Wo würdest du hingehen, wenn du eine Frau kennenlernen möchtest?

re:

Ich würde in ein Theater gehen. Oder, noch besser, in ein Tanztheater auf die Premierenfeier. Da tummeln sich niveauvolle, gut aussehende Frauen, die es sehr schätzen, wenn ein Mann sich für Kultur interessiert.

aw:

Der Vorschlag klingt, selbst für deine Verhältnisse, sehr tantig.

»Niveauvolle Frauen, die es schätzen, wenn sich ein Mann für Kultur interessiert«? Wer bist du? Dr. Brinkmann aus der Schwarzwaldklinik?

Theaterfrauen sind anstrengend, Maxim. Haben Sartre gelesen oder Dario Fo oder Beckett. Haben abgekaute Fingernägel und irgendein Projekt: Kunst, Installationen oder Frauenpornografie. Trinken zu viel Rotwein und reden wahnsinnig viel, vor allem über sich, weil sie sich für niemanden so sehr interessieren wie für sich. Ist alles Klischee. Ist aber alles wahr.

re:

Der Trick ist: Du musst die Frauen selbst mitbringen. Nicht ins Kino einladen oder in die Kneipe. Nein, ins Theater. Kultur! Hat immer wunderbar funktioniert.

aw:

Ja, 1987.

re:

Ich muss zugeben, ich kenne mich nicht mehr so aus. Aber ich weiß ja noch nicht mal, was für dich eine gute Frau ist, außer dass sie schöne Füße und kleine Brüste haben sollte. Was sind denn schöne Füße?

aw:

Eine gute Frau hat Soul. Die Füße sind nur ein kleiner persönlicher Fetisch. Frauenfüße dürfen nicht dick, groß oder hart sein. Der große Zeh und der dazugehörige Große-Zeh-Knochen sollten nicht nach innen gebogen sein wie ein Krummsäbel. Die Ferse sollte möglichst frei von Hornhaut sein.

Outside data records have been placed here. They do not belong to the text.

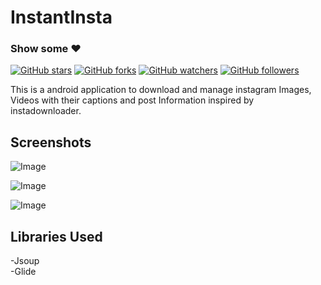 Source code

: # InstantInsta

### Show some :heart:
[![GitHub stars](https://img.shields.io/github/stars/rrishabhj/InstantInsta.svg?style=social&label=Star)](https://github.com/rrishabhj/InstantInsta) [![GitHub forks](https://img.shields.io/github/forks/rrishabhj/InstantInsta.svg?style=social&label=Fork)](https://github.com/rrishabhj/InstantInsta/fork) [![GitHub watchers](https://img.shields.io/github/watchers/rrishabhj/InstantInsta.svg?style=social&label=Watch)](https://github.com/rrishabhj/InstantInsta) [![GitHub followers](https://img.shields.io/github/followers/rrishabhj.svg?style=social&label=Follow)](https://github.com/rrishabhj/InstantInsta)


This is a android application to download and manage instagram Images, Videos with their captions and post Information inspired by instadownloader.

## Screenshots

![Image](https://github.com/rrishabhj/InstantInsta/blob/main/Screenshots/device-2017-04-10-003937.png)


![Image](https://github.com/rrishabhj/InstantInsta/blob/main/Screenshots/device-2017-04-10-004023.png)  


![Image](https://github.com/rrishabhj/InstantInsta/blob/main/Screenshots/device-2017-04-10-004623.png)  


## Libraries Used

-Jsoup  
-Glide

Mit großen Brüsten bin ich überfordert. Deshalb bevorzuge ich die kleinen. Außerdem wird aus jeder Gegenwart auch mal Zukunft, viel Masse ist viel Schwerkraft ausgesetzt. Aber ich will gar nicht über Brüste reden. Wir schreiben erst seit zwei Tagen und sind schon bei Brüsten. Das ist ein Männerklischee.

re:

Du drängst mich in eine Ecke, Jochen. Ich klinge schon wie mein eigener Vater. Das stört mich übrigens an diesem Mail-Schreiben mit dir, dass ich mich auf einmal alt und uncool fühle. Obwohl ich das, glaube ich, gar nicht bin.

aw:

Doch. Ich denke, es ist nicht von Nachteil, wenn du für dich erkennst: Du bist alt und uncool. Ich meine das nicht herablassend. Dein Vorteil ist ja: Du kannst ruhig alt und uncool sein. Du kannst alles ein bisschen schleifen lassen. Die Frau ist im Haus, die Kuh vom Eis.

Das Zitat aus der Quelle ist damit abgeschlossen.